> **TASK STATEMENT**: Type out every line below exactly as it reads.

> **Extracted records**:
▬▬▬▬▬▬

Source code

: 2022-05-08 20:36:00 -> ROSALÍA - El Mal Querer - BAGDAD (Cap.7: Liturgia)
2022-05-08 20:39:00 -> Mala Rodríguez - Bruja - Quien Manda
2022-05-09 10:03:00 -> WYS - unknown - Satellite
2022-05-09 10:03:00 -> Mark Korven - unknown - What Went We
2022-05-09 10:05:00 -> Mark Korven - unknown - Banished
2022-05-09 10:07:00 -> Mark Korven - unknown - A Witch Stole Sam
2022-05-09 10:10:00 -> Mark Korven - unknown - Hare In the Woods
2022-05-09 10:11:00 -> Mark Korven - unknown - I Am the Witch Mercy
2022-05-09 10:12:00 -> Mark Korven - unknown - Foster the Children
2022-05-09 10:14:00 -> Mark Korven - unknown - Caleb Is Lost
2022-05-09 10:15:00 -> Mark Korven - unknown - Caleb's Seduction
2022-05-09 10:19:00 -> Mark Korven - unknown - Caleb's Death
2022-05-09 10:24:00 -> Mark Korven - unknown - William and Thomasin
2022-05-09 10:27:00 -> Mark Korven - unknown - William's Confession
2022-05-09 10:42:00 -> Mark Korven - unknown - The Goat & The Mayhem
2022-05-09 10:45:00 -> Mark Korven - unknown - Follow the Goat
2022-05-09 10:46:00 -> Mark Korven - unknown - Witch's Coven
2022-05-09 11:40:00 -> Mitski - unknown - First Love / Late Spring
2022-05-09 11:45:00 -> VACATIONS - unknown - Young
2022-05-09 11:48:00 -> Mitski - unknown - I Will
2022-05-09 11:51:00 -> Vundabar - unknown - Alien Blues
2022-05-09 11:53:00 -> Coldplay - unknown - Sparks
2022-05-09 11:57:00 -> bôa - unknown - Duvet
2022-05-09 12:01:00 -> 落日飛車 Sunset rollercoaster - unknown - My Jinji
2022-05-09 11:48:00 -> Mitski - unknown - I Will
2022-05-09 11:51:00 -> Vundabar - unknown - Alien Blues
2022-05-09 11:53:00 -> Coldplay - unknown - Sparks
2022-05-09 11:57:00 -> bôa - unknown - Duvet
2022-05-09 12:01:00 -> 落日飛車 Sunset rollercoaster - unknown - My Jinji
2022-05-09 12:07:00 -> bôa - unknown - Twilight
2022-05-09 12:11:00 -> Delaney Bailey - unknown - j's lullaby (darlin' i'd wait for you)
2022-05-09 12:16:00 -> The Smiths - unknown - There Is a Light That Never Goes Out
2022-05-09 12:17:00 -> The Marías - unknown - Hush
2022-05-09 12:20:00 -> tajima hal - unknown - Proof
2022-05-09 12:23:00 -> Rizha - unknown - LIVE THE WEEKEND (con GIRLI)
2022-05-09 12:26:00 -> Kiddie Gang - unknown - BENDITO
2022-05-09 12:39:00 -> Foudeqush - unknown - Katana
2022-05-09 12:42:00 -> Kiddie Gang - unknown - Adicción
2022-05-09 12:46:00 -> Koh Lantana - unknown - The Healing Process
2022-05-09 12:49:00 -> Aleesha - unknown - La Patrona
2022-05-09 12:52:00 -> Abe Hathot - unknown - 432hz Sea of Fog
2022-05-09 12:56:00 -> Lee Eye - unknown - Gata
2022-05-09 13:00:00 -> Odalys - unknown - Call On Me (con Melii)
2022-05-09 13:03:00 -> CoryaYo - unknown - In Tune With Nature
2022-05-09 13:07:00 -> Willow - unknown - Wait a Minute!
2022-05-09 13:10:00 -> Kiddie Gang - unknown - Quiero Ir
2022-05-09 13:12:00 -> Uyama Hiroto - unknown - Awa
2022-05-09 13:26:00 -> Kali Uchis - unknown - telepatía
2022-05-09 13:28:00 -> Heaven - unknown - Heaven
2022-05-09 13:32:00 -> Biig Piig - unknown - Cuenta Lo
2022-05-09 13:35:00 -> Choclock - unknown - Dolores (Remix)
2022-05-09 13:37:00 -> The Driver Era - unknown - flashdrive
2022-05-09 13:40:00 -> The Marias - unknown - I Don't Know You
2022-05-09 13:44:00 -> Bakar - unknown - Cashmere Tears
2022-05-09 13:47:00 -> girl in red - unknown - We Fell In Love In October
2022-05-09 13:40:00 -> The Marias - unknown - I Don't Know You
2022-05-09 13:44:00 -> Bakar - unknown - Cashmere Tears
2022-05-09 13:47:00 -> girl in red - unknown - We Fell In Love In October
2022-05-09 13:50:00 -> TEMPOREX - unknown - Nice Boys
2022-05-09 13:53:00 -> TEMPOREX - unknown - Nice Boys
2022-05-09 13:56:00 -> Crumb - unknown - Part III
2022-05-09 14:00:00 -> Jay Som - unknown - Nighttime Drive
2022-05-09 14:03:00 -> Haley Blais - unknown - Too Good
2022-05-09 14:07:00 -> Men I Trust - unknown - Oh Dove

▬▬▬▬▬▬

> **ANSWER SECTION**:
Source code

: 2022-05-08 20:36:00 -> ROSALÍA - El Mal Querer - BAGDAD (Cap.7: Liturgia)
2022-05-08 20:39:00 -> Mala Rodríguez - Bruja - Quien Manda
2022-05-09 10:03:00 -> WYS - unknown - Satellite
2022-05-09 10:03:00 -> Mark Korven - unknown - What Went We
2022-05-09 10:05:00 -> Mark Korven - unknown - Banished
2022-05-09 10:07:00 -> Mark Korven - unknown - A Witch Stole Sam
2022-05-09 10:10:00 -> Mark Korven - unknown - Hare In the Woods
2022-05-09 10:11:00 -> Mark Korven - unknown - I Am the Witch Mercy
2022-05-09 10:12:00 -> Mark Korven - unknown - Foster the Children
2022-05-09 10:14:00 -> Mark Korven - unknown - Caleb Is Lost
2022-05-09 10:15:00 -> Mark Korven - unknown - Caleb's Seduction
2022-05-09 10:19:00 -> Mark Korven - unknown - Caleb's Death
2022-05-09 10:24:00 -> Mark Korven - unknown - William and Thomasin
2022-05-09 10:27:00 -> Mark Korven - unknown - William's Confession
2022-05-09 10:42:00 -> Mark Korven - unknown - The Goat & The Mayhem
2022-05-09 10:45:00 -> Mark Korven - unknown - Follow the Goat
2022-05-09 10:46:00 -> Mark Korven - unknown - Witch's Coven
2022-05-09 11:40:00 -> Mitski - unknown - First Love / Late Spring
2022-05-09 11:45:00 -> VACATIONS - unknown - Young
2022-05-09 11:48:00 -> Mitski - unknown - I Will
2022-05-09 11:51:00 -> Vundabar - unknown - Alien Blues
2022-05-09 11:53:00 -> Coldplay - unknown - Sparks
2022-05-09 11:57:00 -> bôa - unknown - Duvet
2022-05-09 12:01:00 -> 落日飛車 Sunset rollercoaster - unknown - My Jinji
2022-05-09 11:48:00 -> Mitski - unknown - I Will
2022-05-09 11:51:00 -> Vundabar - unknown - Alien Blues
2022-05-09 11:53:00 -> Coldplay - unknown - Sparks
2022-05-09 11:57:00 -> bôa - unknown - Duvet
2022-05-09 12:01:00 -> 落日飛車 Sunset rollercoaster - unknown - My Jinji
2022-05-09 12:07:00 -> bôa - unknown - Twilight
2022-05-09 12:11:00 -> Delaney Bailey - unknown - j's lullaby (darlin' i'd wait for you)
2022-05-09 12:16:00 -> The Smiths - unknown - There Is a Light That Never Goes Out
2022-05-09 12:17:00 -> The Marías - unknown - Hush
2022-05-09 12:20:00 -> tajima hal - unknown - Proof
2022-05-09 12:23:00 -> Rizha - unknown - LIVE THE WEEKEND (con GIRLI)
2022-05-09 12:26:00 -> Kiddie Gang - unknown - BENDITO
2022-05-09 12:39:00 -> Foudeqush - unknown - Katana
2022-05-09 12:42:00 -> Kiddie Gang - unknown - Adicción
2022-05-09 12:46:00 -> Koh Lantana - unknown - The Healing Process
2022-05-09 12:49:00 -> Aleesha - unknown - La Patrona
2022-05-09 12:52:00 -> Abe Hathot - unknown - 432hz Sea of Fog
2022-05-09 12:56:00 -> Lee Eye - unknown - Gata
2022-05-09 13:00:00 -> Odalys - unknown - Call On Me (con Melii)
2022-05-09 13:03:00 -> CoryaYo - unknown - In Tune With Nature
2022-05-09 13:07:00 -> Willow - unknown - Wait a Minute!
2022-05-09 13:10:00 -> Kiddie Gang - unknown - Quiero Ir
2022-05-09 13:12:00 -> Uyama Hiroto - unknown - Awa
2022-05-09 13:26:00 -> Kali Uchis - unknown - telepatía
2022-05-09 13:28:00 -> Heaven - unknown - Heaven
2022-05-09 13:32:00 -> Biig Piig - unknown - Cuenta Lo
2022-05-09 13:35:00 -> Choclock - unknown - Dolores (Remix)
2022-05-09 13:37:00 -> The Driver Era - unknown - flashdrive
2022-05-09 13:40:00 -> The Marias - unknown - I Don't Know You
2022-05-09 13:44:00 -> Bakar - unknown - Cashmere Tears
2022-05-09 13:47:00 -> girl in red - unknown - We Fell In Love In October
2022-05-09 13:40:00 -> The Marias - unknown - I Don't Know You
2022-05-09 13:44:00 -> Bakar - unknown - Cashmere Tears
2022-05-09 13:47:00 -> girl in red - unknown - We Fell In Love In October
2022-05-09 13:50:00 -> TEMPOREX - unknown - Nice Boys
2022-05-09 13:53:00 -> TEMPOREX - unknown - Nice Boys
2022-05-09 13:56:00 -> Crumb - unknown - Part III
2022-05-09 14:00:00 -> Jay Som - unknown - Nighttime Drive
2022-05-09 14:03:00 -> Haley Blais - unknown - Too Good
2022-05-09 14:07:00 -> Men I Trust - unknown - Oh Dove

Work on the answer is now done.